Check each line of the records below and collect those holding "在服务器上创建专门用于git操作的用户".

§ **Excerpts from a dataset**
++++++++
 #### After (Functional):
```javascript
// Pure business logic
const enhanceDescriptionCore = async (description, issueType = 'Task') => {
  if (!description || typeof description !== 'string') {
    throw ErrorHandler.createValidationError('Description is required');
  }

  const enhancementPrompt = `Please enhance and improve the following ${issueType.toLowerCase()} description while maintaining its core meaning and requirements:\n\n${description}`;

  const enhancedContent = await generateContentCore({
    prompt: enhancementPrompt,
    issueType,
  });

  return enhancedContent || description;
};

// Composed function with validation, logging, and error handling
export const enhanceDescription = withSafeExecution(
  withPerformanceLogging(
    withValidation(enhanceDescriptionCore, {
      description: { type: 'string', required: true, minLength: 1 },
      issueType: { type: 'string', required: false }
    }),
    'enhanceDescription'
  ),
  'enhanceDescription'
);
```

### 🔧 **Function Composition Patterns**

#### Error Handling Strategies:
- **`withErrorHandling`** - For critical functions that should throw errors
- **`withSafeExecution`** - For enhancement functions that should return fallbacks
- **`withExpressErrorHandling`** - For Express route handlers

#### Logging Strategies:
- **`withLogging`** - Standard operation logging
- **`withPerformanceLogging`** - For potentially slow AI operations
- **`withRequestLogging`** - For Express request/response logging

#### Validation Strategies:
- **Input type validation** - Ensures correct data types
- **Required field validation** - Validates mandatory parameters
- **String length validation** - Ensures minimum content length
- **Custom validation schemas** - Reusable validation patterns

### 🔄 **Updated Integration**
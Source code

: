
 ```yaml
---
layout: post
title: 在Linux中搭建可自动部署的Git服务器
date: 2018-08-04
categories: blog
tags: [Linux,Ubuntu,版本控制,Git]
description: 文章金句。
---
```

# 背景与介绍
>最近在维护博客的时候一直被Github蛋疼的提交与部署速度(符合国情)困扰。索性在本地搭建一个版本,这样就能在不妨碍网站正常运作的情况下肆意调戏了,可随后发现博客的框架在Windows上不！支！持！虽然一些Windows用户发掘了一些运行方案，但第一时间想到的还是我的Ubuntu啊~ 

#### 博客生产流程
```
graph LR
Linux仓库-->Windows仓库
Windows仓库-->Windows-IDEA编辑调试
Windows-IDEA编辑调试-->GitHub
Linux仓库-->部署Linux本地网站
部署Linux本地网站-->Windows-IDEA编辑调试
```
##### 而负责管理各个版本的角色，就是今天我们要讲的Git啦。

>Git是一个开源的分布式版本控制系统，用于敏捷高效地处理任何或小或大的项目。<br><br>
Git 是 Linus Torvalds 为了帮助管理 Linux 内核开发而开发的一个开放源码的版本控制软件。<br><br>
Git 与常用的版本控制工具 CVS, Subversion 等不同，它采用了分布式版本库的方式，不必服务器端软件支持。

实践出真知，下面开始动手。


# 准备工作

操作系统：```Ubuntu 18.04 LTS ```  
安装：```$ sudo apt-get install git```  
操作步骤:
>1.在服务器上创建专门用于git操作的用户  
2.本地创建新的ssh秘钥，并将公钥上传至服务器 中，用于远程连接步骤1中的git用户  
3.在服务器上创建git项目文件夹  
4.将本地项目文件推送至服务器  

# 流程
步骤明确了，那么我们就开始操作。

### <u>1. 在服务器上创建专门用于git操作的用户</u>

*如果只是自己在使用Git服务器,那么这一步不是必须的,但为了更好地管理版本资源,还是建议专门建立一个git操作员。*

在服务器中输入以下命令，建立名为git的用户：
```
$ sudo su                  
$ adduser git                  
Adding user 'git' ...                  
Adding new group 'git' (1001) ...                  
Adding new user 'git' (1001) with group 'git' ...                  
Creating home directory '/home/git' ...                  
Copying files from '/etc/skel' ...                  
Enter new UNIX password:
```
++++++++
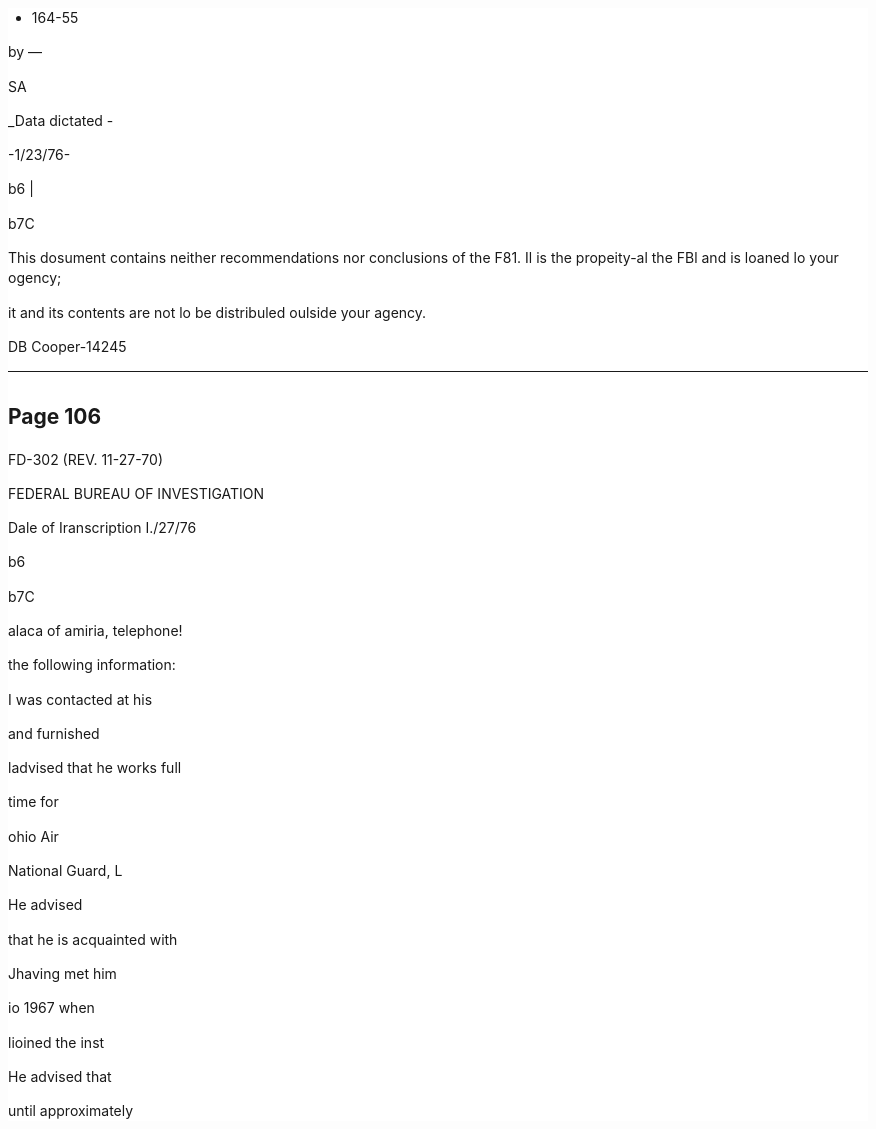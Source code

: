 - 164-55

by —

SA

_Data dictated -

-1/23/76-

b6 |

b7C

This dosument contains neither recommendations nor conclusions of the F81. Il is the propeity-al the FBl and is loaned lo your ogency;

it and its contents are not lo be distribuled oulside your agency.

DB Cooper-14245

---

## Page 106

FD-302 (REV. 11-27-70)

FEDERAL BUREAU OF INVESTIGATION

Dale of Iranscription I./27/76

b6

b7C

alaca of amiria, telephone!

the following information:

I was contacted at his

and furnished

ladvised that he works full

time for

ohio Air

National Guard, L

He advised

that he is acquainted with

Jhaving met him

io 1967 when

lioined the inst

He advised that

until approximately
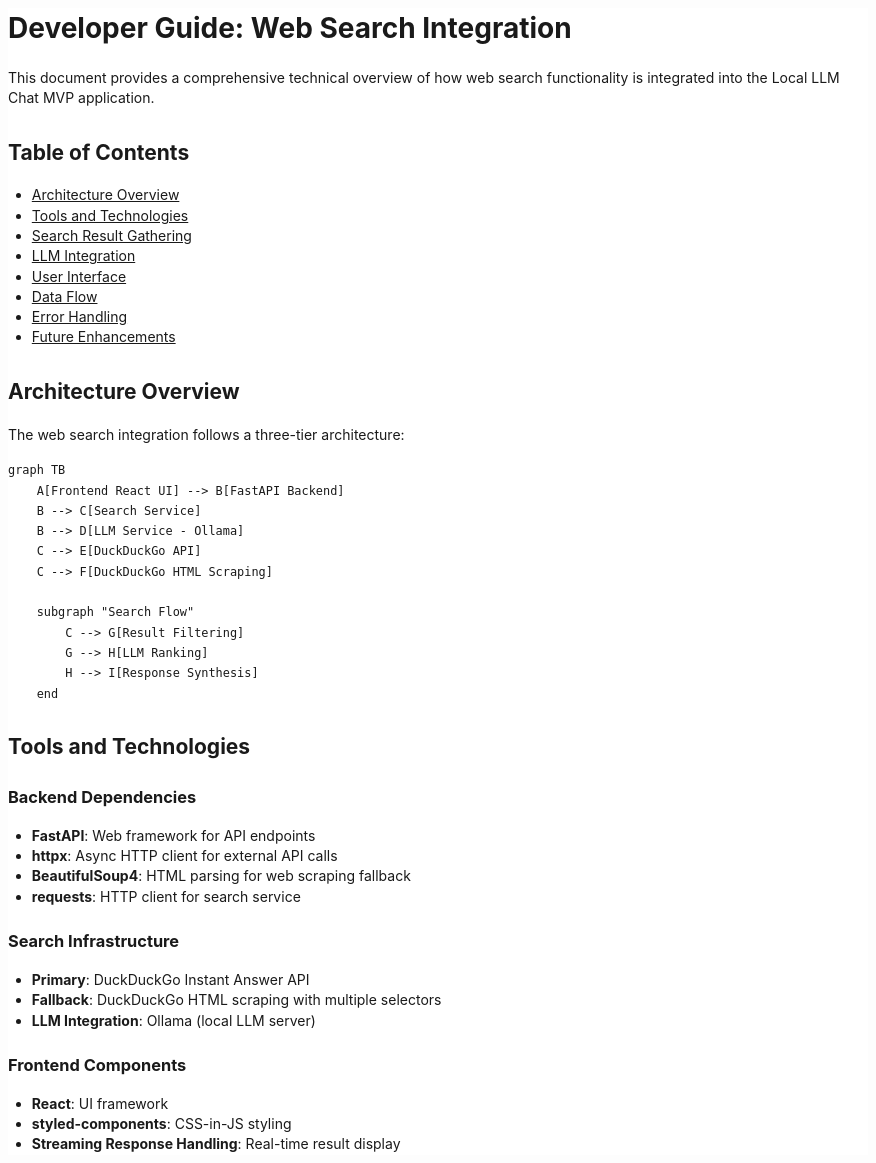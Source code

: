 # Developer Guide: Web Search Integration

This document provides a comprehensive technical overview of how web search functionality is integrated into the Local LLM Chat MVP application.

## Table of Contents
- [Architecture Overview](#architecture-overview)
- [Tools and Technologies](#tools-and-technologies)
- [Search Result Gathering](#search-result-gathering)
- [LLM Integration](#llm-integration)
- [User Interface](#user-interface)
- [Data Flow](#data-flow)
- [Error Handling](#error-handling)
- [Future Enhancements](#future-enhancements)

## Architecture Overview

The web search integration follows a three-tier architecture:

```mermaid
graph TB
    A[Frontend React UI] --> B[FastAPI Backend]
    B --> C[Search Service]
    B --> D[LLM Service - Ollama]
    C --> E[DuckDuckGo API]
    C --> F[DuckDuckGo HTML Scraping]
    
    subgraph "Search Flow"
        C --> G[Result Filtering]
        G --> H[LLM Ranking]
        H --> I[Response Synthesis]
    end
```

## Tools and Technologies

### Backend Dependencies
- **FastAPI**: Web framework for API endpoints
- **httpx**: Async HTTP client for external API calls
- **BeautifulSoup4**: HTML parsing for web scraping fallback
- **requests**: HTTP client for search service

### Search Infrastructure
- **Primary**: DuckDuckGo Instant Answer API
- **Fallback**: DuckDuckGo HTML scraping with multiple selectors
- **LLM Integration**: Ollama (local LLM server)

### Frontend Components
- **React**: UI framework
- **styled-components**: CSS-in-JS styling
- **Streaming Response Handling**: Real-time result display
++++++++
§ **WRITTEN REPLY**
>1.在服务器上创建专门用于git操作的用户  
### <u>1. 在服务器上创建专门用于git操作的用户</u>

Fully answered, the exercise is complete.